Email: j.d.groschwitz (Klammeraffe) uva.nl



About me

I’m a computational linguist but also a mathematician (and I’m afraid it might show sometimes). Welcome to my humble online home!

I am currently a recipient of a DFG Walter Benjamin fellowship for a project on neurosymbolic graph-to-text generation. As part of that, I am currently at the University of Amsterdam for a year, in the group of Raquel Fernández (my first year of the project was at Edinburgh University).

Research Interests

Generally speaking, I am interested in the intersection of symbolic and neural methods. Specifically, I spent my PhD developing a new algebra for semantic composition (the AM algebra) and a neural semantic graph parser that does not predict the semantic graph directly, but rather an AM dependency tree that serves as a compositional structure, constructing the graph from its lexical parts.

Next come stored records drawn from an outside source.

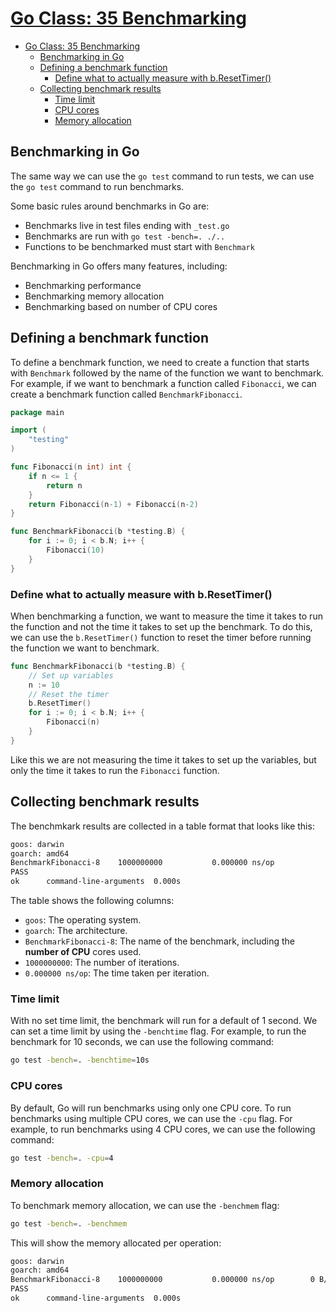 # [Go Class: 35 Benchmarking](https://www.youtube.com/watch?v=nk4rALKLQkc)

- [Go Class: 35 Benchmarking](#go-class-35-benchmarking)
  - [Benchmarking in Go](#benchmarking-in-go)
  - [Defining a benchmark function](#defining-a-benchmark-function)
    - [Define what to actually measure with b.ResetTimer()](#define-what-to-actually-measure-with-bresettimer)
  - [Collecting benchmark results](#collecting-benchmark-results)
    - [Time limit](#time-limit)
    - [CPU cores](#cpu-cores)
    - [Memory allocation](#memory-allocation)

## Benchmarking in Go

The same way we can use the `go test` command to run tests, we can use the `go test`
command to run benchmarks.

Some basic rules around benchmarks in Go are:

- Benchmarks live in test files ending with `_test.go`
- Benchmarks are run with `go test -bench=. ./..`
- Functions to be benchmarked must start with `Benchmark`

Benchmarking in Go offers many features, including:

- Benchmarking performance
- Benchmarking memory allocation
- Benchmarking based on number of CPU cores

## Defining a benchmark function

To define a benchmark function, we need to create a function that starts with `Benchmark`
followed by the name of the function we want to benchmark. For example, if we want to
benchmark a function called `Fibonacci`, we can create a benchmark function called
`BenchmarkFibonacci`.

```go
package main

import (
    "testing"
)

func Fibonacci(n int) int {
    if n <= 1 {
        return n
    }
    return Fibonacci(n-1) + Fibonacci(n-2)
}

func BenchmarkFibonacci(b *testing.B) {
    for i := 0; i < b.N; i++ {
        Fibonacci(10)
    }
}
```

### Define what to actually measure with b.ResetTimer()

When benchmarking a function, we want to measure the time it takes to run the function
and not the time it takes to set up the benchmark. To do this, we can use the `b.ResetTimer()`
function to reset the timer before running the function we want to benchmark.

```go
func BenchmarkFibonacci(b *testing.B) {
    // Set up variables
    n := 10
    // Reset the timer
    b.ResetTimer()
    for i := 0; i < b.N; i++ {
        Fibonacci(n)
    }
}
```

Like this we are not measuring the time it takes to set up the variables, but only the time
it takes to run the `Fibonacci` function.

## Collecting benchmark results

The benchmkark results are collected in a table format that looks like this:

```bash
goos: darwin
goarch: amd64
BenchmarkFibonacci-8   	1000000000	         0.000000 ns/op
PASS
ok  	command-line-arguments	0.000s
```

The table shows the following columns:

- `goos`: The operating system.
- `goarch`: The architecture.
- `BenchmarkFibonacci-8`: The name of the benchmark, including the **number of CPU** cores used.
- `1000000000`: The number of iterations.
- `0.000000 ns/op`: The time taken per iteration.

### Time limit

With no set time limit, the benchmark will run for a default of 1 second. We can set a
time limit by using the `-benchtime` flag. For example, to run the benchmark for 10
seconds, we can use the following command:

```bash
go test -bench=. -benchtime=10s
```

### CPU cores

By default, Go will run benchmarks using only one CPU core. To run benchmarks using
multiple CPU cores, we can use the `-cpu` flag. For example, to run benchmarks using 4 CPU
cores, we can use the following command:

```bash
go test -bench=. -cpu=4
```

### Memory allocation

To benchmark memory allocation, we can use the `-benchmem` flag:

```bash
go test -bench=. -benchmem
```

This will show the memory allocated per operation:

```bash
goos: darwin
goarch: amd64
BenchmarkFibonacci-8   	1000000000	         0.000000 ns/op	       0 B/op	       0 allocs/op
PASS
ok  	command-line-arguments	0.000s
```
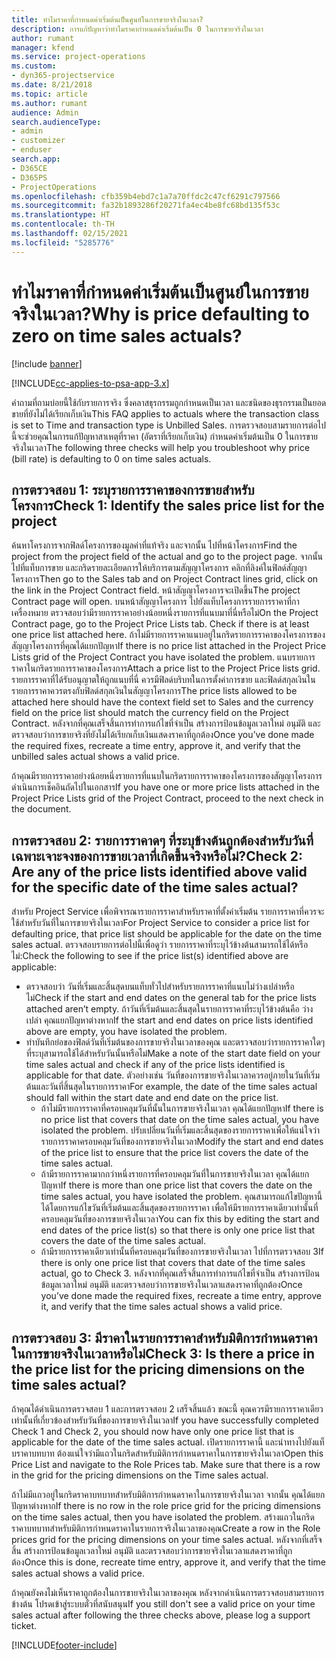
 ```yaml
---
title: ทำไมราคาที่กำหนดค่าเริ่มต้นเป็นศูนย์ในการขายจริงในเวลา?
description: การแก้ปัญหาว่าทำไมราคากำหนดค่าเริ่มต้นเป็น 0 ในการขายจริงในเวลา
author: rumant
manager: kfend
ms.service: project-operations
ms.custom:
- dyn365-projectservice
ms.date: 8/21/2018
ms.topic: article
ms.author: rumant
audience: Admin
search.audienceType:
- admin
- customizer
- enduser
search.app:
- D365CE
- D365PS
- ProjectOperations
ms.openlocfilehash: cfb359b4ebd7c1a7a70ffdc2c47cf6291c797566
ms.sourcegitcommit: fa32b1893286f20271fa4ec4be8fc68bd135f53c
ms.translationtype: HT
ms.contentlocale: th-TH
ms.lasthandoff: 02/15/2021
ms.locfileid: "5285776"
---
```

# <a name="why-is-price-defaulting-to-zero-on-time-sales-actuals"></a><span data-ttu-id="4a9cd-103">ทำไมราคาที่กำหนดค่าเริ่มต้นเป็นศูนย์ในการขายจริงในเวลา?</span><span class="sxs-lookup"><span data-stu-id="4a9cd-103">Why is price defaulting to zero on time sales actuals?</span></span>

[!include [banner](../includes/psa-now-project-operations.md)]

[!INCLUDE[cc-applies-to-psa-app-3.x](../includes/cc-applies-to-psa-app-3x.md)]

<span data-ttu-id="4a9cd-104">คำถามที่ถามบ่อยนี้ใช้กับรายการจริง ซึ่งคลาสธุรกรรมถูกกำหนดเป็นเวลา และชนิดของธุรกรรมเป็นยอดขายที่ยังไม่ได้เรียกเก็บเงิน</span><span class="sxs-lookup"><span data-stu-id="4a9cd-104">This FAQ applies to actuals where the transaction class is set to Time and transaction type is Unbilled Sales.</span></span> <span data-ttu-id="4a9cd-105">การตรวจสอบสามรายการต่อไปนี้จะช่วยคุณในการแก้ปัญหาสาเหตุที่ราคา (อัตราที่เรียกเก็บเงิน) กำหนดค่าเริ่มต้นเป็น 0 ในการขายจริงในเวลา</span><span class="sxs-lookup"><span data-stu-id="4a9cd-105">The following three checks will help you troubleshoot why price (bill rate) is defaulting to 0 on time sales actuals.</span></span>

## <a name="check-1-identify-the-sales-price-list-for-the-project"></a><span data-ttu-id="4a9cd-106">การตรวจสอบ 1: ระบุรายการราคาของการขายสำหรับโครงการ</span><span class="sxs-lookup"><span data-stu-id="4a9cd-106">Check 1: Identify the sales price list for the project</span></span>

<span data-ttu-id="4a9cd-107">ค้นหาโครงการจากฟิลด์โครงการของมูลค่าที่แท้จริง และจากนั้น ไปที่หน้าโครงการ</span><span class="sxs-lookup"><span data-stu-id="4a9cd-107">Find the project from the project field of the actual and go to the project page.</span></span> <span data-ttu-id="4a9cd-108">จากนั้น ไปที่แท็บการขาย และกริดรายละเอียดการให้บริการตามสัญญาโครงการ คลิกที่ลิงค์ในฟิลด์สัญญาโครงการ</span><span class="sxs-lookup"><span data-stu-id="4a9cd-108">Then go to the Sales tab and on Project Contract lines grid, click on the link in the Project Contract field.</span></span> <span data-ttu-id="4a9cd-109">หน้าสัญญาโครงการจะเปิดขึ้น</span><span class="sxs-lookup"><span data-stu-id="4a9cd-109">The project Contract page will open.</span></span> <span data-ttu-id="4a9cd-110">บนหน้าสัญญาโครงการ ไปยังแท็บโครงการรายการราคาที่กาเครื่องหมาย ตรวจสอบว่ามีรายการราคาอย่างน้อยหนึ่งรายการที่แนบมาที่นี่หรือไม่</span><span class="sxs-lookup"><span data-stu-id="4a9cd-110">On the Project Contract page, go to the Project Price Lists tab. Check if there is at least one price list attached here.</span></span> <span data-ttu-id="4a9cd-111">ถ้าไม่มีรายการราคาแนบอยู่ในกริดรายการราคาของโครงการของสัญญาโครงการที่คุณได้แยกปัญหา</span><span class="sxs-lookup"><span data-stu-id="4a9cd-111">If there is no price list attached in the Project Price Lists grid of the Project Contract you have isolated the problem.</span></span> <span data-ttu-id="4a9cd-112">แนบรายการราคาในกริดรายการราคาของโครงการ</span><span class="sxs-lookup"><span data-stu-id="4a9cd-112">Attach a price list to the Project Price lists grid.</span></span> <span data-ttu-id="4a9cd-113">รายการราคาที่ได้รับอนุญาตให้ถูกแนบที่นี่ ควรมีฟิลด์บริบทในการตั้งค่าการขาย และฟิลด์สกุลเงินในรายการราคาควรตรงกับฟิลด์สกุลเงินในสัญญาโครงการ</span><span class="sxs-lookup"><span data-stu-id="4a9cd-113">The price lists allowed to be attached here should have the context field set to Sales and the currency field on the price list should match the currency field on the Project Contract.</span></span> <span data-ttu-id="4a9cd-114">หลังจากที่คุณเสร็จสิ้นการทำการแก้ไขที่จำเป็น สร้างการป้อนข้อมูลเวลาใหม่ อนุมัติ และตรวจสอบว่าการขายจริงที่ยังไม่ได้เรียกเก็บเงินแสดงราคาที่ถูกต้อง</span><span class="sxs-lookup"><span data-stu-id="4a9cd-114">Once you’ve done made the required fixes, recreate a time entry, approve it, and verify that the unbilled sales actual shows a valid price.</span></span> 

<span data-ttu-id="4a9cd-115">ถ้าคุณมีรายการราคาอย่างน้อยหนึ่งรายการที่แนบในกริดรายการราคาของโครงการของสัญญาโครงการ ดำเนินการเช็คอินถัดไปในเอกสาร</span><span class="sxs-lookup"><span data-stu-id="4a9cd-115">If you have one or more price lists attached in the Project Price Lists grid of the Project Contract, proceed to the next check in the document.</span></span>

## <a name="check-2-are-any-of-the-price-lists-identified-above-valid-for-the-specific-date-of-the-time-sales-actual"></a><span data-ttu-id="4a9cd-116">การตรวจสอบ 2: รายการราคาดๆ ที่ระบุข้างต้นถูกต้องสำหรับวันที่เฉพาะเจาะจงของการขายเวลาที่เกิดขึ้นจริงหรือไม่?</span><span class="sxs-lookup"><span data-stu-id="4a9cd-116">Check 2: Are any of the price lists identified above valid for the specific date of the time sales actual?</span></span>

<span data-ttu-id="4a9cd-117">สำหรับ Project Service เพื่อพิจารณารายการราคาสำหรับราคาที่ตั้งค่าเริ่มต้น รายการราคาที่ควรจะใช้สำหรับวันที่ในการขายจริงในเวลา</span><span class="sxs-lookup"><span data-stu-id="4a9cd-117">For Project Service to consider a price list for defaulting price, that price list should be applicable for the date on the time sales actual.</span></span> <span data-ttu-id="4a9cd-118">ตรวจสอบรายการต่อไปนี้เพื่อดูว่า รายการราคาที่ระบุไว้ข้างต้นสามารถใช้ได้หรือไม่:</span><span class="sxs-lookup"><span data-stu-id="4a9cd-118">Check the following to see if the price list(s) identified above are applicable:</span></span>
- <span data-ttu-id="4a9cd-119">ตรวจสอบว่า วันที่เริ่มและสิ้นสุดบนแท็บทั่วไปสำหรับรายการราคาที่แนบไม่ว่างเปล่าหรือไม่</span><span class="sxs-lookup"><span data-stu-id="4a9cd-119">Check if the start and end dates on the general tab for the price lists attached aren’t empty.</span></span> <span data-ttu-id="4a9cd-120">ถ้าวันที่เริ่มต้นและสิ้นสุดในรายการราคาที่ระบุไว้ข้างต้นคือ ว่างเปล่า คุณแยกปัญหาต่างหาก</span><span class="sxs-lookup"><span data-stu-id="4a9cd-120">If the start and end dates on price lists identified above are empty, you have isolated the problem.</span></span> 
- <span data-ttu-id="4a9cd-121">ทำบันทึกย่อของฟิลด์วันที่เริ่มต้นของการขายจริงในเวลาของคุณ และตรวจสอบว่ารายการราคาใดๆ ที่ระบุสามารถใช้ได้สำหรับวันนั้นหรือไม่</span><span class="sxs-lookup"><span data-stu-id="4a9cd-121">Make a note of the start date field on your time sales actual and check if any of the price lists identified is applicable for that date.</span></span> <span data-ttu-id="4a9cd-122">ตัวอย่างเช่น วันที่ของการขายจริงในเวลาควรอยู่ภายในวันที่เริ่มต้นและวันที่สิ้นสุดในรายการราคา</span><span class="sxs-lookup"><span data-stu-id="4a9cd-122">For example, the date of the time sales actual should fall within the start date and end date on the price list.</span></span> 
    - <span data-ttu-id="4a9cd-123">ถ้าไม่มีรายการราคาที่ครอบคลุมวันที่นั้นในการขายจริงในเวลา คุณได้แยกปัญหา</span><span class="sxs-lookup"><span data-stu-id="4a9cd-123">If there is no price list that covers that date on the time sales actual, you have isolated the problem.</span></span> <span data-ttu-id="4a9cd-124">ปรับเปลี่ยนวันที่เริ่มและสิ้นสุดของรายการราคาเพื่อให้แน่ใจว่า รายการราคาครอบคลุมวันที่ของการขายจริงในเวลา</span><span class="sxs-lookup"><span data-stu-id="4a9cd-124">Modify the start and end dates of the price list to ensure that the price list covers the date of the time sales actual.</span></span> 
    - <span data-ttu-id="4a9cd-125">ถ้ามีรายการราคามากกว่าหนึ่งรายการที่ครอบคลุมวันที่ในการขายจริงในเวลา คุณได้แยกปัญหา</span><span class="sxs-lookup"><span data-stu-id="4a9cd-125">If there is more than one price list that covers the date on the time sales actual, you have isolated the problem.</span></span> <span data-ttu-id="4a9cd-126">คุณสามารถแก้ไขปัญหานี้ได้โดยการแก้ไขวันที่เริ่มต้นและสิ้นสุดของรายการราคา เพื่อให้มีรายการราคาเดียวเท่านั้นที่ครอบคลุมวันที่ของการขายจริงในเวลา</span><span class="sxs-lookup"><span data-stu-id="4a9cd-126">You can fix this by editing the start and end dates of the price list(s) so that there is only one price list that covers the date of the time sales actual.</span></span> 
    - <span data-ttu-id="4a9cd-127">ถ้ามีรายการราคาเดียวเท่านั้นที่ครอบคลุมวันที่ของการขายจริงในเวลา ไปที่การตรวจสอบ 3</span><span class="sxs-lookup"><span data-stu-id="4a9cd-127">If there is only one price list that covers that date of the time sales actual, go to Check 3.</span></span>
<span data-ttu-id="4a9cd-128">หลังจากที่คุณเสร็จสิ้นการทำการแก้ไขที่จำเป็น สร้างการป้อนข้อมูลเวลาใหม่ อนุมัติ และตรวจสอบว่าการขายจริงในเวลาแสดงราคาที่ถูกต้อง</span><span class="sxs-lookup"><span data-stu-id="4a9cd-128">Once you’ve done made the required fixes, recreate a time entry, approve it, and verify that the time sales actual shows a valid price.</span></span>

## <a name="check-3-is-there-a-price-in-the-price-list-for-the-pricing-dimensions-on-the-time-sales-actual"></a><span data-ttu-id="4a9cd-129">การตรวจสอบ 3: มีราคาในรายการราคาสำหรับมิติการกำหนดราคาในการขายจริงในเวลาหรือไม่</span><span class="sxs-lookup"><span data-stu-id="4a9cd-129">Check 3: Is there a price in the price list for the pricing dimensions on the time sales actual?</span></span>

<span data-ttu-id="4a9cd-130">ถ้าคุณได้ดำเนินการตรวจสอบ 1 และการตรวจสอบ 2 เสร็จสิ้นแล้ว ขณะนี้ คุณควรมีรายการราคาเดียวเท่านั้นที่เกี่ยวข้องสำหรับวันที่ของการขายจริงในเวลา</span><span class="sxs-lookup"><span data-stu-id="4a9cd-130">If you have successfully completed Check 1 and Check 2, you should now have only one price list that is applicable for the date of the time sales actual.</span></span> <span data-ttu-id="4a9cd-131">เปิดรายการราคานี้ และนำทางไปยังแท็บราคาบทบาท ต้องแน่ใจว่ามีแถวในกริดสำหรับมิติการกำหนดราคาในการขายจริงในเวลา</span><span class="sxs-lookup"><span data-stu-id="4a9cd-131">Open this Price List and navigate to the Role Prices tab. Make sure that there is a row in the grid for the pricing dimensions on the Time sales actual.</span></span>

<span data-ttu-id="4a9cd-132">ถ้าไม่มีแถวอยู่ในกริดราคาบทบาทสำหรับมิติการกำหนดราคาในการขายจริงในเวลา จากนั้น คุณได้แยกปัญหาต่างหาก</span><span class="sxs-lookup"><span data-stu-id="4a9cd-132">If there is no row in the role price grid for the pricing dimensions on the time sales actual, then you have isolated the problem.</span></span> <span data-ttu-id="4a9cd-133">สร้างแถวในกริดราคาบทบาทสำหรับมิติการกำหนดราคาในรายการจริงในเวลาของคุณ</span><span class="sxs-lookup"><span data-stu-id="4a9cd-133">Create a row in the Role prices grid for the pricing dimensions on your time sales actual.</span></span> <span data-ttu-id="4a9cd-134">หลังจากที่เสร็จสิ้น สร้างการป้อนข้อมูลเวลาใหม่ อนุมัติ และตรวจสอบว่าการขายจริงในเวลาแสดงราคาที่ถูกต้อง</span><span class="sxs-lookup"><span data-stu-id="4a9cd-134">Once this is done, recreate time entry, approve it, and verify that the time sales actual shows a valid price.</span></span>

<span data-ttu-id="4a9cd-135">ถ้าคุณยังคงไม่เห็นราคาถูกต้องในการขายจริงในเวลาของคุณ หลังจากดำเนินการตรวจสอบสามรายการข้างต้น โปรดเข้าสู่ระบบตั๋วที่สนับสนุน</span><span class="sxs-lookup"><span data-stu-id="4a9cd-135">If you still don't see a valid price on your time sales actual after following the three checks above, please log a support ticket.</span></span> 



[!INCLUDE[footer-include](../includes/footer-banner.md)]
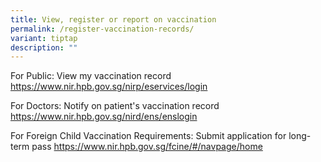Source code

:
 ```yaml
---
title: View, register or report on vaccination
permalink: /register-vaccination-records/
variant: tiptap
description: ""
---
```

<p>For Public: View my vaccination record <a href="https://www.nir.hpb.gov.sg/nirp/eservices/login" rel="noopener noreferrer nofollow" target="_blank">https://www.nir.hpb.gov.sg/nirp/eservices/login</a>
</p>
<p>For Doctors: Notify on patient's vaccination record <a href="https://www.nir.hpb.gov.sg/nird/ens/enslogin" rel="noopener noreferrer nofollow" target="_blank">https://www.nir.hpb.gov.sg/nird/ens/enslogin</a>
</p>
<p>For Foreign Child Vaccination Requirements: Submit application for long-term
pass <a href="https://www.nir.hpb.gov.sg/fcine/#/navpage/home" rel="noopener noreferrer nofollow" target="_blank">https://www.nir.hpb.gov.sg/fcine/#/navpage/home</a>
</p>
<p></p>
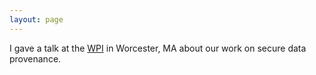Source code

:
 ```yaml
---
layout: page
---
```


I gave a talk at the [WPI](https://www.wpi.edu) in Worcester, MA about our work on secure data provenance.

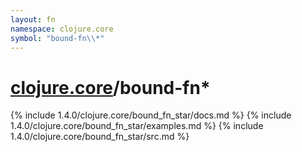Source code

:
 ```yaml
---
layout: fn
namespace: clojure.core
symbol: "bound-fn\\*"
---
```


# [clojure.core](../)/bound-fn\*

{% include 1.4.0/clojure.core/bound_fn_star/docs.md %}
{% include 1.4.0/clojure.core/bound_fn_star/examples.md %}
{% include 1.4.0/clojure.core/bound_fn_star/src.md %}

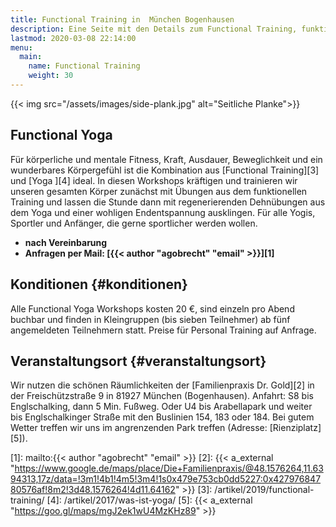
 ```yaml
---
title: Functional Training in  München Bogenhausen
description: Eine Seite mit den Details zum Functional Training, funktionellen Training, Athletiktraining und Yoga
lastmod: 2020-03-08 22:14:00
menu:
  main:
    name: Functional Training
    weight: 30
---
```


{{< img src="/assets/images/side-plank.jpg" alt="Seitliche Planke">}}

## Functional Yoga

Für körperliche und mentale Fitness, Kraft, Ausdauer, Beweglichkeit und ein wunderbares Körpergefühl ist die Kombination aus [Functional Training][3] und [Yoga ][4] ideal. In diesen Workshops kräftigen und trainieren wir unseren gesamten Körper zunächst mit Übungen aus dem funktionellen Training und lassen die Stunde dann mit regenerierenden Dehnübungen aus dem Yoga und einer wohligen Endentspannung ausklingen. Für alle Yogis, Sportler und Anfänger, die gerne sportlicher werden wollen.

- **nach Vereinbarung**
- **Anfragen per Mail: [{{< author "agobrecht" "email" >}}][1]**

## Konditionen {#konditionen}

Alle Functional Yoga Workshops kosten 20 €, sind einzeln pro Abend buchbar und finden in Kleingruppen (bis sieben Teilnehmer) ab fünf angemeldeten Teilnehmern statt. Preise für Personal Training auf Anfrage.


## Veranstaltungsort {#veranstaltungsort}

Wir nutzen die schönen Räumlichkeiten der [Familienpraxis Dr. Gold][2] in der Freischützstraße 9 in 81927 München (Bogenhausen). Anfahrt: S8 bis Englschalking, dann 5 Min. Fußweg. Oder U4 bis Arabellapark und weiter bis Englschalkinger Straße mit den Buslinien 154, 183 oder 184. Bei gutem Wetter treffen wir uns im angrenzenden Park treffen (Adresse: [Rienziplatz][5]).



[1]: mailto:{{< author "agobrecht" "email" >}}
[2]: {{< a_external "https://www.google.de/maps/place/Die+Familienpraxis/@48.1576264,11.6394313,17z/data=!3m1!4b1!4m5!3m4!1s0x479e753cb0dd5227:0x42797684780576af!8m2!3d48.1576264!4d11.64162" >}}
[3]: /artikel/2019/functional-training/
[4]: /artikel/2017/was-ist-yoga/
[5]: {{< a_external "https://goo.gl/maps/mgJ2ek1wU4MzKHz89" >}}


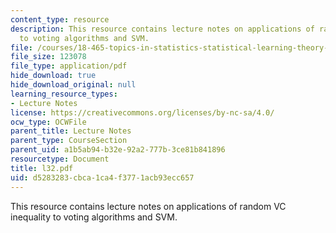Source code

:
 ```yaml
---
content_type: resource
description: This resource contains lecture notes on applications of random VC inequality
  to voting algorithms and SVM.
file: /courses/18-465-topics-in-statistics-statistical-learning-theory-spring-2007/d5283283cbca1ca4f3771acb93ecc657_l32.pdf
file_size: 123078
file_type: application/pdf
hide_download: true
hide_download_original: null
learning_resource_types:
- Lecture Notes
license: https://creativecommons.org/licenses/by-nc-sa/4.0/
ocw_type: OCWFile
parent_title: Lecture Notes
parent_type: CourseSection
parent_uid: a1b5ab94-b32e-92a2-777b-3ce81b841896
resourcetype: Document
title: l32.pdf
uid: d5283283-cbca-1ca4-f377-1acb93ecc657
---
```

This resource contains lecture notes on applications of random VC inequality to voting algorithms and SVM.
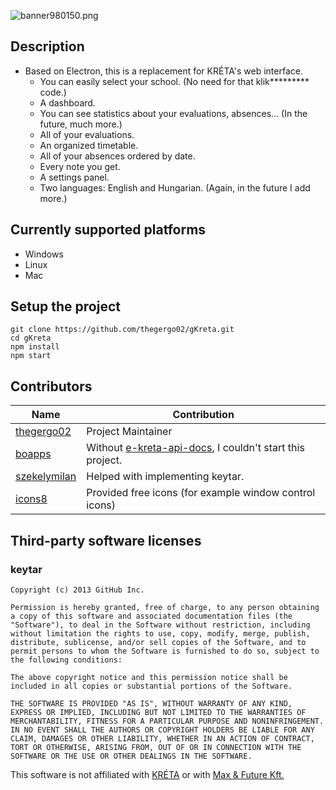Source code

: ![banner980150.png](https://raw.githubusercontent.com/thegergo02/gKreta/master/img/banner980150.png)

## Description
* Based on Electron, this is a replacement for KRÉTA's web interface.
    * You can easily select your school. (No need for that klik********* code.)
    * A dashboard.
    * You can see statistics about your evaluations, absences... (In the future, much more.)
    * All of your evaluations. 
    * An organized timetable.
    * All of your absences ordered by date.
    * Every note you get.
    * A settings panel.
    * Two languages: English and Hungarian. (Again, in the future I add more.)

## Currently supported platforms
* Windows
* Linux
* Mac

## Setup the project
```
git clone https://github.com/thegergo02/gKreta.git
cd gKreta
npm install
npm start
```

## Contributors
| Name | Contribution |
| ------------- | ------------- |
| [thegergo02](https://github.com/thegergo02) | Project Maintainer |
| [boapps](https://github.com/boapps) | Without [e-kreta-api-docs](https://github.com/boapps/e-kreta-api-docs), I couldn't start this project. |
| [szekelymilan](https://github.com/szekelymilan) | Helped with implementing keytar. |
| [icons8](https://icons8.com) | Provided free icons (for example window control icons) |

## Third-party software licenses
### keytar
```
Copyright (c) 2013 GitHub Inc.

Permission is hereby granted, free of charge, to any person obtaining a copy of this software and associated documentation files (the "Software"), to deal in the Software without restriction, including without limitation the rights to use, copy, modify, merge, publish, distribute, sublicense, and/or sell copies of the Software, and to permit persons to whom the Software is furnished to do so, subject to the following conditions:

The above copyright notice and this permission notice shall be included in all copies or substantial portions of the Software.

THE SOFTWARE IS PROVIDED "AS IS", WITHOUT WARRANTY OF ANY KIND, EXPRESS OR IMPLIED, INCLUDING BUT NOT LIMITED TO THE WARRANTIES OF MERCHANTABILITY, FITNESS FOR A PARTICULAR PURPOSE AND NONINFRINGEMENT. IN NO EVENT SHALL THE AUTHORS OR COPYRIGHT HOLDERS BE LIABLE FOR ANY CLAIM, DAMAGES OR OTHER LIABILITY, WHETHER IN AN ACTION OF CONTRACT, TORT OR OTHERWISE, ARISING FROM, OUT OF OR IN CONNECTION WITH THE SOFTWARE OR THE USE OR OTHER DEALINGS IN THE SOFTWARE.
```

This software is not affiliated with [KRÉTA](https://www.ekreta.hu/) or with [Max & Future Kft.](http://www.max.hu/hu/)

And it works!

Current research interests include compositional methods for natural language generation, as well as semi- and unsupervised methods for learning symbolic latent variables. My favourite thing about research is to look at a model in detail, especially by how it handles certain examples, and thereby better understand how it works.

PhD Thesis

My thesis develops the AM dependency parser, a semantic parser for Abstract Meaning Representation (AMR; Banarescu et al., 2013) that owes its strong performance to its effective combination of neural and compositional methods. The AM dependency parser drops the restrictive syntactic constraints of classic compositional approaches, instead relying only on semantic types and meaningful semantic operations as structural guides. The ability of neural networks to encode contextual information allows the parser to make correct decisions in the absence of hard syntactic constraints.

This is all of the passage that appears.